He continued by explaining that many bucking bulls are descendants of wild cattle discovered by a man on an island in Hawaii.
“He caught them, brought them back to the mainland and started breeding them,” Kyle said. “There’s some mixed breeding in there and there is a lot of Brahman influence in them, but there is no set breed for what they have to be.”
All bulls take January as their birthday and stay with their mothers for 12 months. Supplements are offered for muscle and bone mass, each animal takes a somewhat different blend. Nothing comes easy or on the cheap, and nutrition is carefully thought out. Kyle, explained that on hot days, the herd shelters in pastures under the shade trees and have constant access to water, but he does not feed grain or supplement until evening.

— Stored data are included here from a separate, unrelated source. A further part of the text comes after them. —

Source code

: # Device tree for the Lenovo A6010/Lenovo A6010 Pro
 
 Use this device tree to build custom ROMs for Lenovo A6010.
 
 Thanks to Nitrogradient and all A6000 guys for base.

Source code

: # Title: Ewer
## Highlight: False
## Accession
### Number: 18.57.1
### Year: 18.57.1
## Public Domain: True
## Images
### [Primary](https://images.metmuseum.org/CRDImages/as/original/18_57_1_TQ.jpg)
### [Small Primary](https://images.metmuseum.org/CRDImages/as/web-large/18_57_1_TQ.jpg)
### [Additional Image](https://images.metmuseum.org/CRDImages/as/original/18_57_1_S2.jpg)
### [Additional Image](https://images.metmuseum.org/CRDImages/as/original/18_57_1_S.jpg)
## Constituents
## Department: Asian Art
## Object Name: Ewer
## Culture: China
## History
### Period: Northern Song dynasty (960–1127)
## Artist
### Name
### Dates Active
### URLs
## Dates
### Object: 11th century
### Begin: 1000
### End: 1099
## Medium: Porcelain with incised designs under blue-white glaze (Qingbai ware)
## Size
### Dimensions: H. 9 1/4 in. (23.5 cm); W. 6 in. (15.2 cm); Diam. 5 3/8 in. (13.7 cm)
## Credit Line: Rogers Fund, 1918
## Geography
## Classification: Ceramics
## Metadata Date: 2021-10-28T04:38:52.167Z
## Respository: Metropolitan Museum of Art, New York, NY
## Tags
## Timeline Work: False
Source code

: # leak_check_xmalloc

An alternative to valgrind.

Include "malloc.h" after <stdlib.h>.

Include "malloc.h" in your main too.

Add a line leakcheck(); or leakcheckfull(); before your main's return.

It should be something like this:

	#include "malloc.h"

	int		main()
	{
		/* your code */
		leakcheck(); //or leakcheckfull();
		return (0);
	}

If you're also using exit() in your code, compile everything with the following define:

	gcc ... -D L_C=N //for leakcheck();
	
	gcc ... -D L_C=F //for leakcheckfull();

The weaned bulls are tested in the arena in late December. Using a mechanical rider, the bulls are graded on intensity, spin, height of jump and kick.
“It’s really kind of hard to tell what a calf is going to do, but you know if one has the heart,” Kyle said. “After that, they go on full feed, then sit around and chill out. Usually about mid-year and in the fall, we will start pulling them up and getting them to buck and get them into a set pattern so that it becomes instinct to them. Then they will go back to pasture and on full feed. When they get to be 2-year-olds, that’s when we start hauling them up and down the road pretty hard. We’re really into the competition aspect of it.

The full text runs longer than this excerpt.